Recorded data
________

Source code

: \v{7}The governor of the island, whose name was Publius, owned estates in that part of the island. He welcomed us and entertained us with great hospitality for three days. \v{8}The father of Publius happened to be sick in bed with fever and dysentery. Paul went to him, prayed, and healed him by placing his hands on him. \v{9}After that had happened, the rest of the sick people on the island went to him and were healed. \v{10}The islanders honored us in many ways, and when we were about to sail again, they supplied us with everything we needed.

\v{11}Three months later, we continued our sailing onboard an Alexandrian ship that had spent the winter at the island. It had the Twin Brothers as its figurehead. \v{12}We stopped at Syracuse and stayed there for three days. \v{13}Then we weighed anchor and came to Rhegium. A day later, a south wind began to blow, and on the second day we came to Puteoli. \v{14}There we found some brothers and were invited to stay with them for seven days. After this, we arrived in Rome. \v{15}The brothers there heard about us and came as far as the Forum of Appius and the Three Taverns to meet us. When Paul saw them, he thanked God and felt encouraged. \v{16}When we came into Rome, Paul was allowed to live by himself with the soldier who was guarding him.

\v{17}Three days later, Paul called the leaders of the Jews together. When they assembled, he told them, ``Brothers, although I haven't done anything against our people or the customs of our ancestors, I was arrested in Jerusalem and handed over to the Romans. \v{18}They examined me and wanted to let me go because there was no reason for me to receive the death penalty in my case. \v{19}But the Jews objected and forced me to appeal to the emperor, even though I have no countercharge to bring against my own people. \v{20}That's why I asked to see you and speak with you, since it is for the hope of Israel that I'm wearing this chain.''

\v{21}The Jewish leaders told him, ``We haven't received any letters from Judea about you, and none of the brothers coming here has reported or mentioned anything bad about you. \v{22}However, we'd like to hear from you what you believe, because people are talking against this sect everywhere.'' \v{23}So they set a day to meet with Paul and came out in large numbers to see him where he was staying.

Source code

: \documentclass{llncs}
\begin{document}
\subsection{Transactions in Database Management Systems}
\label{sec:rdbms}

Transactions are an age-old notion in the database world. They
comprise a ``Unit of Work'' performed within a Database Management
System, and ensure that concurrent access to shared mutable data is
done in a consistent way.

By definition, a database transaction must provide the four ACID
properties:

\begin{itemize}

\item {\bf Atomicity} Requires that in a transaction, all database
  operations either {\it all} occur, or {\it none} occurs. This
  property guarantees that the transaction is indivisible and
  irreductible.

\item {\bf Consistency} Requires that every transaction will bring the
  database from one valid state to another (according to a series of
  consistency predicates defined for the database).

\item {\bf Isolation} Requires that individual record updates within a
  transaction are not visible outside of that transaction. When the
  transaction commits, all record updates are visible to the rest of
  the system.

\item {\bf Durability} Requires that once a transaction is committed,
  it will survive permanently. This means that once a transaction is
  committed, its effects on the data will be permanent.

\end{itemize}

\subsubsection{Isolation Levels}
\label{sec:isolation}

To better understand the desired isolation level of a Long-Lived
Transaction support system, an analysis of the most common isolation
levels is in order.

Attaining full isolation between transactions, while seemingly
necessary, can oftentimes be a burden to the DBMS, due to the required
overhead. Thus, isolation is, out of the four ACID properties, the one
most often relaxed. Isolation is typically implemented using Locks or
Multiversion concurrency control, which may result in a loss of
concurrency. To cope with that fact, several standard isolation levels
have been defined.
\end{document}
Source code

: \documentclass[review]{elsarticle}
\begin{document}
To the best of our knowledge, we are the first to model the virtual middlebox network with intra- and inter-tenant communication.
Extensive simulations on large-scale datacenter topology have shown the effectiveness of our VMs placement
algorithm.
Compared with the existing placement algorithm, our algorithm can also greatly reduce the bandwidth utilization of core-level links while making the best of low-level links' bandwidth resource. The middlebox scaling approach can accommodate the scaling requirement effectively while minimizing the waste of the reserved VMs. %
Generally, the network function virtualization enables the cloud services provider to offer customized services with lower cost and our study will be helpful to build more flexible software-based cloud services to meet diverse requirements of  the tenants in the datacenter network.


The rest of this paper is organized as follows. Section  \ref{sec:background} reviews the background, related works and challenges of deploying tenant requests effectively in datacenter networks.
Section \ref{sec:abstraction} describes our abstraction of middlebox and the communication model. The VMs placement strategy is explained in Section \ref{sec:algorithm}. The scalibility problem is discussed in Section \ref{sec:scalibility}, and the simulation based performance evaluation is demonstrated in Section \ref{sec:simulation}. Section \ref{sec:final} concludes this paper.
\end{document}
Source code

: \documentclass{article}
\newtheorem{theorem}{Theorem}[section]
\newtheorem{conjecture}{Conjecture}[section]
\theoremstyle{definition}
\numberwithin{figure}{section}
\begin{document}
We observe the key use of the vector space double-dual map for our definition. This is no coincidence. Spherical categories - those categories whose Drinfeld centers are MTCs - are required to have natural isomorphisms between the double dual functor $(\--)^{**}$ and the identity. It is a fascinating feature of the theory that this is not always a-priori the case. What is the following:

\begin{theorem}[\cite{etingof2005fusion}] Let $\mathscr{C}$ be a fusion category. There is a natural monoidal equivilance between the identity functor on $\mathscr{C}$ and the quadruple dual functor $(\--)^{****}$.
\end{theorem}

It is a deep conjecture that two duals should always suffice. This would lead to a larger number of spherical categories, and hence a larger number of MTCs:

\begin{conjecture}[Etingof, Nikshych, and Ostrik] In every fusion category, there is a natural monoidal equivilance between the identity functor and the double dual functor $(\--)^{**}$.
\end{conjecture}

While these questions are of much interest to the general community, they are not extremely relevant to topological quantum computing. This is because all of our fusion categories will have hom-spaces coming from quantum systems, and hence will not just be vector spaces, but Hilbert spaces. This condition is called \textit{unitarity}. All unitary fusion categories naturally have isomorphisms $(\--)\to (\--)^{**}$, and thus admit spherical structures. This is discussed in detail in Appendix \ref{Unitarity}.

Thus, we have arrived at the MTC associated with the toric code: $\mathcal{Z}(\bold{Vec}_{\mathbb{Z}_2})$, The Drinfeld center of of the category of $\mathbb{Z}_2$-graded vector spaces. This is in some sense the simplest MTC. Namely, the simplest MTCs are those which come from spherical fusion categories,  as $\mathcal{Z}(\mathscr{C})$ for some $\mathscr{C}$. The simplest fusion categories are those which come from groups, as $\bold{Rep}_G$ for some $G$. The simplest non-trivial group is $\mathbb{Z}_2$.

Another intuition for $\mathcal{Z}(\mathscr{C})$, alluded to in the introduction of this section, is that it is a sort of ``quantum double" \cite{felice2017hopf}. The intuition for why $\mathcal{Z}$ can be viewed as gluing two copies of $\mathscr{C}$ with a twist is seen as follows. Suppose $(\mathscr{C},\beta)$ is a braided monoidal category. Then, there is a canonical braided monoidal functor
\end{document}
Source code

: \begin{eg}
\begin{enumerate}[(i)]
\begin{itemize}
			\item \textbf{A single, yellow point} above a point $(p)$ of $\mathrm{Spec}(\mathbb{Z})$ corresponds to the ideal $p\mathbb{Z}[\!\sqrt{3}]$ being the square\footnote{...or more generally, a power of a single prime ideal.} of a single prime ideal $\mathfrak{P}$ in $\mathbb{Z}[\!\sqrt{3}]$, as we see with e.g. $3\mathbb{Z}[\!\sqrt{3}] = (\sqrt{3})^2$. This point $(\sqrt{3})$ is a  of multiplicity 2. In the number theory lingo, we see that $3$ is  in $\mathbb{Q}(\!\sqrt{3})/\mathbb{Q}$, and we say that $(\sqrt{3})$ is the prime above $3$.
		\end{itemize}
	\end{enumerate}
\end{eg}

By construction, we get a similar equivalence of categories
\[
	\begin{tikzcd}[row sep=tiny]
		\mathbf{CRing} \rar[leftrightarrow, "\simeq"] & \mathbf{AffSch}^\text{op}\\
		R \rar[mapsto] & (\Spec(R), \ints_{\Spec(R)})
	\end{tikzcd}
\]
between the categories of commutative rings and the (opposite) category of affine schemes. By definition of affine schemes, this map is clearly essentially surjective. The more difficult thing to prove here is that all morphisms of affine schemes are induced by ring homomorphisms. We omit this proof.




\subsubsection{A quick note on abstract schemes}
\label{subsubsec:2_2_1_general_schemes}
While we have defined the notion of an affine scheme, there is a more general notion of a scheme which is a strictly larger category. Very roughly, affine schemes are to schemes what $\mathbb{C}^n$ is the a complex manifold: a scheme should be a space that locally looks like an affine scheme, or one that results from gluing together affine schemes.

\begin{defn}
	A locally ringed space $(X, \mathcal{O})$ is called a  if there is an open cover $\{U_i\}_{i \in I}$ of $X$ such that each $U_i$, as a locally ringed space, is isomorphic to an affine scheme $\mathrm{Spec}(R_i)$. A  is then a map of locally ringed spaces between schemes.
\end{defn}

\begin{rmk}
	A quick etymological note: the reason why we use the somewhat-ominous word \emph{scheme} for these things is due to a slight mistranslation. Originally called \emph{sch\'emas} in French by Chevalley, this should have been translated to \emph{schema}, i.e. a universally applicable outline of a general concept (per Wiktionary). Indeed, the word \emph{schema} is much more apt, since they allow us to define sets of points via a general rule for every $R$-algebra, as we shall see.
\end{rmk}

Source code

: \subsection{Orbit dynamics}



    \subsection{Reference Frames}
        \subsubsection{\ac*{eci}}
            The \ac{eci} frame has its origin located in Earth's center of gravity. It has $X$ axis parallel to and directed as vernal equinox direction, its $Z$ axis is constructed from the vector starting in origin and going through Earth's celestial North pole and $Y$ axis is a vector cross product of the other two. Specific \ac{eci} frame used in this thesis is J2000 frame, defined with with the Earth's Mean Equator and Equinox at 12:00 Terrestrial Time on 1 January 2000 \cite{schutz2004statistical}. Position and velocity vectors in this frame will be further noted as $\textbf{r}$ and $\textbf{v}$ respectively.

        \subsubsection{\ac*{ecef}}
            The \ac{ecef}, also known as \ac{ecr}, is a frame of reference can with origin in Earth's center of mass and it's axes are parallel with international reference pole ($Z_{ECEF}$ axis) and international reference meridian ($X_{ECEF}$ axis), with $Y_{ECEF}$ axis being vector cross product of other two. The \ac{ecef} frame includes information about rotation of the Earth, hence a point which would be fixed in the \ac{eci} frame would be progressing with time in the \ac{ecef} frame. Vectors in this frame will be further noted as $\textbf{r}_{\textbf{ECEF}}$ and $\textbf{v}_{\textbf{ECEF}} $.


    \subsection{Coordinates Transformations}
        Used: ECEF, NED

________

Exercise description: Each line above that contains the word "ACID" should be returned.

Answer space:
By definition, a database transaction must provide the four ACID
overhead. Thus, isolation is, out of the four ACID properties, the one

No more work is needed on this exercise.